- _Work instruction_
Would you copy the entries that follow exactly, leaving out every picture?
==== Input for this task ====
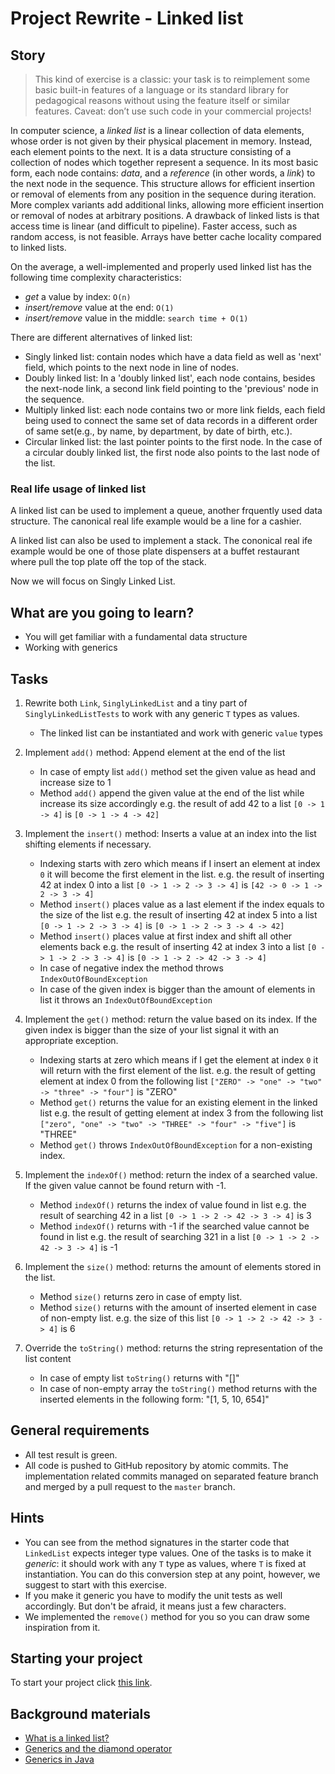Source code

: # Project Rewrite - Linked list

## Story

> This kind of exercise is a classic: your task is to reimplement some basic
> built-in features of a language or its standard library for pedagogical
> reasons without using the feature itself or similar features.
> Caveat: don’t use such code in your commercial projects!

In computer science, a _linked list_ is a linear collection of data elements, whose order is not given by their physical placement in memory. Instead, each element points to the next. It is a data structure consisting of a collection of nodes which together represent a sequence. In its most basic form, each node contains: _data_, and a _reference_ (in other words, a _link_) to the next node in the sequence. This structure allows for efficient insertion or removal of elements from any position in the sequence during iteration. More complex variants add additional links, allowing more efficient insertion or removal of nodes at arbitrary positions. A drawback of linked lists is that access time is linear (and difficult to pipeline). Faster access, such as random access, is not feasible. Arrays have better cache locality compared to linked lists.

On the average, a well-implemented and properly used linked list has the following time complexity characteristics:

- _get_ a value by index: `O(n)`
- _insert/remove_ value at the end: `O(1)`
- _insert/remove_ value in the middle: `search time + O(1)`

There are different alternatives of linked list:

- Singly linked list: contain nodes which have a data field as well as 'next' field, which points to the next node in line of nodes.
- Doubly linked list: In a 'doubly linked list', each node contains, besides the next-node link, a second link field pointing to the 'previous' node in the sequence.
- Multiply linked list: each node contains two or more link fields, each field being used to connect the same set of data records in a different order of same set(e.g., by name, by department, by date of birth, etc.).
- Circular linked list: the last pointer points to the first node. In the case of a circular doubly linked list, the first node also points to the last node of the list.

### Real life usage of linked list

A linked list can be used to implement a queue, another frquently used data structure. The canonical real life example would be a line for a cashier.

A linked list can also be used to implement a stack. The cononical real ife example would be one of those plate dispensers at a buffet restaurant where pull the top plate off the top of the stack.

Now we will focus on Singly Linked List.

## What are you going to learn?

- You will get familiar with a fundamental data structure
- Working with generics

## Tasks

1. Rewrite both `Link`, `SinglyLinkedList` and a tiny part of `SinglyLinkedListTests` to work with any generic `T` types as values.
    - The linked list can be instantiated and work with generic `value` types

2. Implement `add()` method: Append element at the end of the list
    - In case of empty list `add()` method set the given value as head and increase size to 1
    - Method `add()` append the given value at the end of the list while increase its size accordingly e.g. the result of add 42 to a list `[0 -> 1 -> 4]` is  `[0 -> 1 -> 4 -> 42]`

3. Implement the `insert()` method: Inserts a value at an index into the list shifting elements if necessary.
    - Indexing starts with zero which means if I insert an element at index `0` it will become the first element in the list.
e.g. the result of inserting 42 at index 0 into a list
`[0 -> 1 -> 2 -> 3 -> 4]` is 
`[42 -> 0 -> 1 -> 2 -> 3 -> 4]`
    - Method `insert()` places value as a last element if the index equals to the size of the list
e.g. the result of inserting 42 at index 5 into a list
`[0 -> 1 -> 2 -> 3 -> 4]` is 
`[0 -> 1 -> 2 -> 3 -> 4 -> 42]`
    - Method `insert()` places value at first index and shift all other elements back
e.g. the result of inserting 42 at index 3 into a list
`[0 -> 1 -> 2 -> 3 -> 4]` is
`[0 -> 1 -> 2 -> 42 -> 3 -> 4]`
    - In case of negative index the method throws `IndexOutOfBoundException`
    - In case of the given index is bigger than the amount of elements in list it throws an `IndexOutOfBoundException`

4. Implement the `get()` method: return the value based on its index. If the given index is bigger than the size of your list signal it with an appropriate exception.
    - Indexing starts at zero which means if I get the element at index `0` it will return with the first element of the list.
e.g. the result of getting element at index 0 from the following list
`["ZERO" -> "one" -> "two" -> "three" -> "four"]` is "ZERO"
    - Method `get()` returns the value for an existing element in the linked list
e.g. the result of getting element at index 3 from the following list
`["zero", "one" -> "two" -> "THREE" -> "four" -> "five"]` is "THREE"
    - Method `get()` throws `IndexOutOfBoundException` for a non-existing index.

5. Implement the `indexOf()` method: return the index of a searched value.
If the given value cannot be found return with -1.
    - Method `indexOf()` returns the index of value found in list
e.g. the result of searching 42 in a list
`[0 -> 1 -> 2 -> 42 -> 3 -> 4]` is 3
    - Method `indexOf()` returns with -1 if the searched value cannot be found in list
e.g. the result of searching 321 in a list
`[0 -> 1 -> 2 -> 42 -> 3 -> 4]` is -1

6. Implement the `size()` method: returns the amount of elements stored in the list.
    - Method `size()` returns zero in case of empty list.
    - Method `size()` returns with the amount of inserted element in case of non-empty list.
e.g. the size of this list `[0 -> 1 -> 2 -> 42 -> 3 -> 4]` is 6

7. Override the `toString()` method: returns the string representation of the list content
    - In case of empty list `toString()` returns with "[]"
    - In case of non-empty array the `toString()` method returns with the inserted elements in the following form: "[1, 5, 10, 654]"

## General requirements

- All test result is green.
- All code is pushed to GitHub repository by atomic commits. The implementation related commits managed on separated feature branch and merged by a pull request to the `master` branch.

## Hints

- You can see from the method signatures in the starter code that `LinkedList` expects integer type values. One of the tasks is to
  make it _generic_: it should work with any `T` type as values, where `T` is fixed at instantiation. You can do this conversion step at any point, however, we suggest to start with this
  exercise.
- If you make it generic you have to modify the unit tests as well accordingly. But don't be afraid, it means just a few characters.
- We implemented the `remove()` method for you so you can draw some inspiration from it.

## Starting your project

To start your project click [this link](https://journey.code.cool/v2/project/solo/blueprint/rewrite-linkedlist/java).

## Background materials

- <i class="far fa-exclamation"></i> [What is a linked list?](https://en.wikipedia.org/wiki/Linked_list)
- <i class="far fa-exclamation"></i> [Generics and the diamond operator](https://learn.code.cool/full-stack/#/../pages/java/generics-and-the-diamond-operator.md)
- <i class="far fa-exclamation"></i> [Generics in Java](https://www.geeksforgeeks.org/generics-in-java/)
====
- _Your response_
Source code

: # Project Rewrite - Linked list

## Story

> This kind of exercise is a classic: your task is to reimplement some basic
> built-in features of a language or its standard library for pedagogical
> reasons without using the feature itself or similar features.
> Caveat: don’t use such code in your commercial projects!

In computer science, a _linked list_ is a linear collection of data elements, whose order is not given by their physical placement in memory. Instead, each element points to the next. It is a data structure consisting of a collection of nodes which together represent a sequence. In its most basic form, each node contains: _data_, and a _reference_ (in other words, a _link_) to the next node in the sequence. This structure allows for efficient insertion or removal of elements from any position in the sequence during iteration. More complex variants add additional links, allowing more efficient insertion or removal of nodes at arbitrary positions. A drawback of linked lists is that access time is linear (and difficult to pipeline). Faster access, such as random access, is not feasible. Arrays have better cache locality compared to linked lists.

On the average, a well-implemented and properly used linked list has the following time complexity characteristics:

- _get_ a value by index: `O(n)`
- _insert/remove_ value at the end: `O(1)`
- _insert/remove_ value in the middle: `search time + O(1)`

There are different alternatives of linked list:

- Singly linked list: contain nodes which have a data field as well as 'next' field, which points to the next node in line of nodes.
- Doubly linked list: In a 'doubly linked list', each node contains, besides the next-node link, a second link field pointing to the 'previous' node in the sequence.
- Multiply linked list: each node contains two or more link fields, each field being used to connect the same set of data records in a different order of same set(e.g., by name, by department, by date of birth, etc.).
- Circular linked list: the last pointer points to the first node. In the case of a circular doubly linked list, the first node also points to the last node of the list.

### Real life usage of linked list

A linked list can be used to implement a queue, another frquently used data structure. The canonical real life example would be a line for a cashier.

A linked list can also be used to implement a stack. The cononical real ife example would be one of those plate dispensers at a buffet restaurant where pull the top plate off the top of the stack.

Now we will focus on Singly Linked List.

## What are you going to learn?

- You will get familiar with a fundamental data structure
- Working with generics

## Tasks

1. Rewrite both `Link`, `SinglyLinkedList` and a tiny part of `SinglyLinkedListTests` to work with any generic `T` types as values.
    - The linked list can be instantiated and work with generic `value` types

2. Implement `add()` method: Append element at the end of the list
    - In case of empty list `add()` method set the given value as head and increase size to 1
    - Method `add()` append the given value at the end of the list while increase its size accordingly e.g. the result of add 42 to a list `[0 -> 1 -> 4]` is  `[0 -> 1 -> 4 -> 42]`

3. Implement the `insert()` method: Inserts a value at an index into the list shifting elements if necessary.
    - Indexing starts with zero which means if I insert an element at index `0` it will become the first element in the list.
e.g. the result of inserting 42 at index 0 into a list
`[0 -> 1 -> 2 -> 3 -> 4]` is 
`[42 -> 0 -> 1 -> 2 -> 3 -> 4]`
    - Method `insert()` places value as a last element if the index equals to the size of the list
e.g. the result of inserting 42 at index 5 into a list
`[0 -> 1 -> 2 -> 3 -> 4]` is 
`[0 -> 1 -> 2 -> 3 -> 4 -> 42]`
    - Method `insert()` places value at first index and shift all other elements back
e.g. the result of inserting 42 at index 3 into a list
`[0 -> 1 -> 2 -> 3 -> 4]` is
`[0 -> 1 -> 2 -> 42 -> 3 -> 4]`
    - In case of negative index the method throws `IndexOutOfBoundException`
    - In case of the given index is bigger than the amount of elements in list it throws an `IndexOutOfBoundException`

4. Implement the `get()` method: return the value based on its index. If the given index is bigger than the size of your list signal it with an appropriate exception.
    - Indexing starts at zero which means if I get the element at index `0` it will return with the first element of the list.
e.g. the result of getting element at index 0 from the following list
`["ZERO" -> "one" -> "two" -> "three" -> "four"]` is "ZERO"
    - Method `get()` returns the value for an existing element in the linked list
e.g. the result of getting element at index 3 from the following list
`["zero", "one" -> "two" -> "THREE" -> "four" -> "five"]` is "THREE"
    - Method `get()` throws `IndexOutOfBoundException` for a non-existing index.

5. Implement the `indexOf()` method: return the index of a searched value.
If the given value cannot be found return with -1.
    - Method `indexOf()` returns the index of value found in list
e.g. the result of searching 42 in a list
`[0 -> 1 -> 2 -> 42 -> 3 -> 4]` is 3
    - Method `indexOf()` returns with -1 if the searched value cannot be found in list
e.g. the result of searching 321 in a list
`[0 -> 1 -> 2 -> 42 -> 3 -> 4]` is -1

6. Implement the `size()` method: returns the amount of elements stored in the list.
    - Method `size()` returns zero in case of empty list.
    - Method `size()` returns with the amount of inserted element in case of non-empty list.
e.g. the size of this list `[0 -> 1 -> 2 -> 42 -> 3 -> 4]` is 6

7. Override the `toString()` method: returns the string representation of the list content
    - In case of empty list `toString()` returns with "[]"
    - In case of non-empty array the `toString()` method returns with the inserted elements in the following form: "[1, 5, 10, 654]"

## General requirements

- All test result is green.
- All code is pushed to GitHub repository by atomic commits. The implementation related commits managed on separated feature branch and merged by a pull request to the `master` branch.

## Hints

- You can see from the method signatures in the starter code that `LinkedList` expects integer type values. One of the tasks is to
  make it _generic_: it should work with any `T` type as values, where `T` is fixed at instantiation. You can do this conversion step at any point, however, we suggest to start with this
  exercise.
- If you make it generic you have to modify the unit tests as well accordingly. But don't be afraid, it means just a few characters.
- We implemented the `remove()` method for you so you can draw some inspiration from it.

## Starting your project

To start your project click [this link](https://journey.code.cool/v2/project/solo/blueprint/rewrite-linkedlist/java).

## Background materials

- <i class="far fa-exclamation"></i> [What is a linked list?](https://en.wikipedia.org/wiki/Linked_list)
- <i class="far fa-exclamation"></i> [Generics and the diamond operator](https://learn.code.cool/full-stack/#/../pages/java/generics-and-the-diamond-operator.md)
- <i class="far fa-exclamation"></i> [Generics in Java](https://www.geeksforgeeks.org/generics-in-java/)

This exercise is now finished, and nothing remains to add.